▶ _Try it_:
Look through the lines below and copy each one that includes "bewezen".

▶ _Supplied records_:
/---

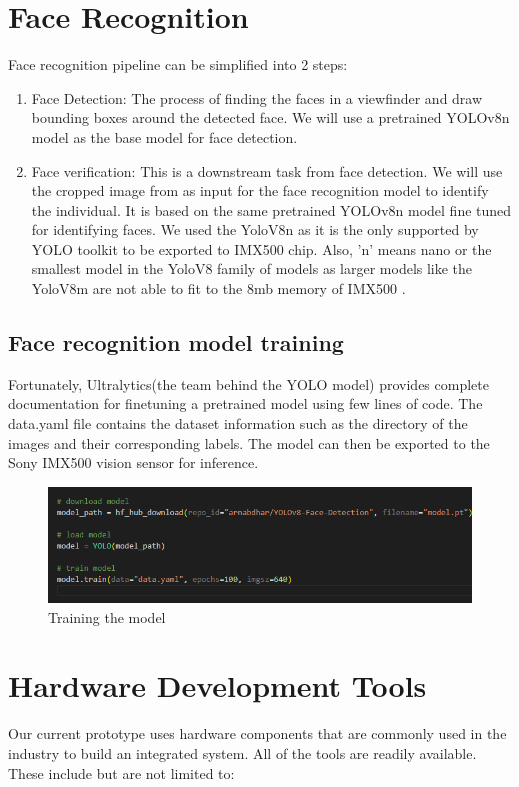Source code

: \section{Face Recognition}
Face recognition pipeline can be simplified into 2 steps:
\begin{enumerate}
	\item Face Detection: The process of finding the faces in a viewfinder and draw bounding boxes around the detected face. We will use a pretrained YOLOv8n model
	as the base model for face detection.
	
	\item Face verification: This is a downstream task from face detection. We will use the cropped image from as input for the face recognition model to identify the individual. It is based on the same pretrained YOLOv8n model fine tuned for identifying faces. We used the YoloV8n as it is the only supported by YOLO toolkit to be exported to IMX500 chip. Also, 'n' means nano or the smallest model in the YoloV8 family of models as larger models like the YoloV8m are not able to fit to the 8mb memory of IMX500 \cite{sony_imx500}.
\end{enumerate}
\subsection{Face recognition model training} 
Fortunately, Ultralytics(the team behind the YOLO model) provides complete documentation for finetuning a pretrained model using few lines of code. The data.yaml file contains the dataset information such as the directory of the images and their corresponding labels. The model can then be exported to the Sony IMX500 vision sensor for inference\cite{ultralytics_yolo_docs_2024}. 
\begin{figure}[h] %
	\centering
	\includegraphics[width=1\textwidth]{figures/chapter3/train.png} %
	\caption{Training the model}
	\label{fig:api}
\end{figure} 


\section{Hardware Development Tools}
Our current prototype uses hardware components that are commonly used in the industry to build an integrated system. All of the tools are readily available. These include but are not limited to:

\---
/---

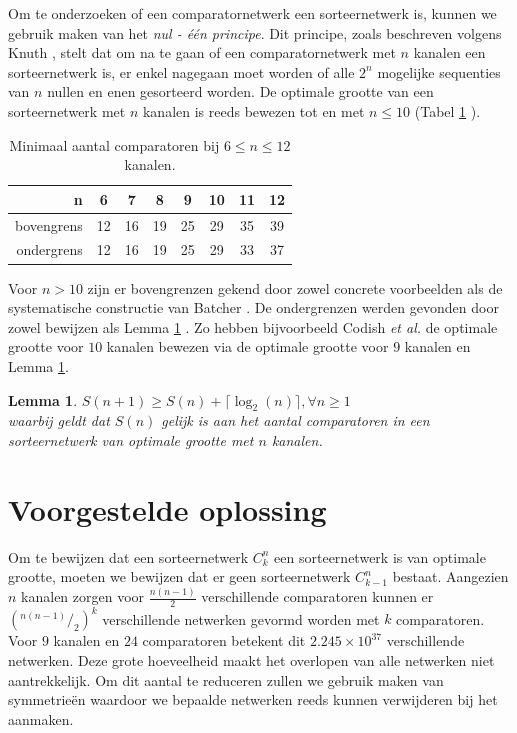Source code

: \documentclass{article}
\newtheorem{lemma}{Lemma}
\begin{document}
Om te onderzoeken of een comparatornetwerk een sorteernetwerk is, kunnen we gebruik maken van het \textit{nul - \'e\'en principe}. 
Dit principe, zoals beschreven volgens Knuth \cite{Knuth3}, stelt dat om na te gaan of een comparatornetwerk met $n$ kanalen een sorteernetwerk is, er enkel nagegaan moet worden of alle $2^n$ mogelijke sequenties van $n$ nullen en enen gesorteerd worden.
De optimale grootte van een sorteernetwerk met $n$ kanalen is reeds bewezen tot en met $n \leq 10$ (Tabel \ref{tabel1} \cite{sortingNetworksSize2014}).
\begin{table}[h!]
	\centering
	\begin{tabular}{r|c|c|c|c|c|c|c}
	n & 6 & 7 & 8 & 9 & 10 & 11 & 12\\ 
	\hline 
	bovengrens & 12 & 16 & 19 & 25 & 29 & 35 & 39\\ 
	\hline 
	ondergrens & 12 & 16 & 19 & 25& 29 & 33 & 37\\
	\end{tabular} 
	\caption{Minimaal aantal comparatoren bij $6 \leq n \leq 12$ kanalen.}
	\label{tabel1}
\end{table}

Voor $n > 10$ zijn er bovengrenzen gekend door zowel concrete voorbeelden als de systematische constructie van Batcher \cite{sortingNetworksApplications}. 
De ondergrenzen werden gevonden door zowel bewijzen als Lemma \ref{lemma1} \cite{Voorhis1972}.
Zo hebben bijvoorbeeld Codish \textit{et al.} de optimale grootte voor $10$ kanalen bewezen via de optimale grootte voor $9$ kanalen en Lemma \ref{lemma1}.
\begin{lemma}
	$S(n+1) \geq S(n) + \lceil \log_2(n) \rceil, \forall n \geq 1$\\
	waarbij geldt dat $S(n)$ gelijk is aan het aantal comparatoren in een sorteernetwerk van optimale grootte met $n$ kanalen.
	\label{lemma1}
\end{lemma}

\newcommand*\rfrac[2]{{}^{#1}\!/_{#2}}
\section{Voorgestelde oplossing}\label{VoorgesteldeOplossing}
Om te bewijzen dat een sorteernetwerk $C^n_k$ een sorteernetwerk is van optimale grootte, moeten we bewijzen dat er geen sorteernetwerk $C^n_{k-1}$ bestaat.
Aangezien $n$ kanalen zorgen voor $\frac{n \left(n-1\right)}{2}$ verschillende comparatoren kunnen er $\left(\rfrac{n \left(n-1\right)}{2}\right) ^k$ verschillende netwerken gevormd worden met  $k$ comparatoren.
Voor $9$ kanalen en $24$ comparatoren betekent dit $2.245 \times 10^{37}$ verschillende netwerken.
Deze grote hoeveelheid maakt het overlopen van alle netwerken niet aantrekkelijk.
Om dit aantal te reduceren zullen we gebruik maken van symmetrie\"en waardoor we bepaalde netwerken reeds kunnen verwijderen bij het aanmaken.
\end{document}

\---

▶ _Response_:
De optimale grootte van een sorteernetwerk met $n$ kanalen is reeds bewezen tot en met $n \leq 10$ (Tabel \ref{tabel1} \cite{sortingNetworksSize2014}).
Zo hebben bijvoorbeeld Codish \textit{et al.} de optimale grootte voor $10$ kanalen bewezen via de optimale grootte voor $9$ kanalen en Lemma \ref{lemma1}.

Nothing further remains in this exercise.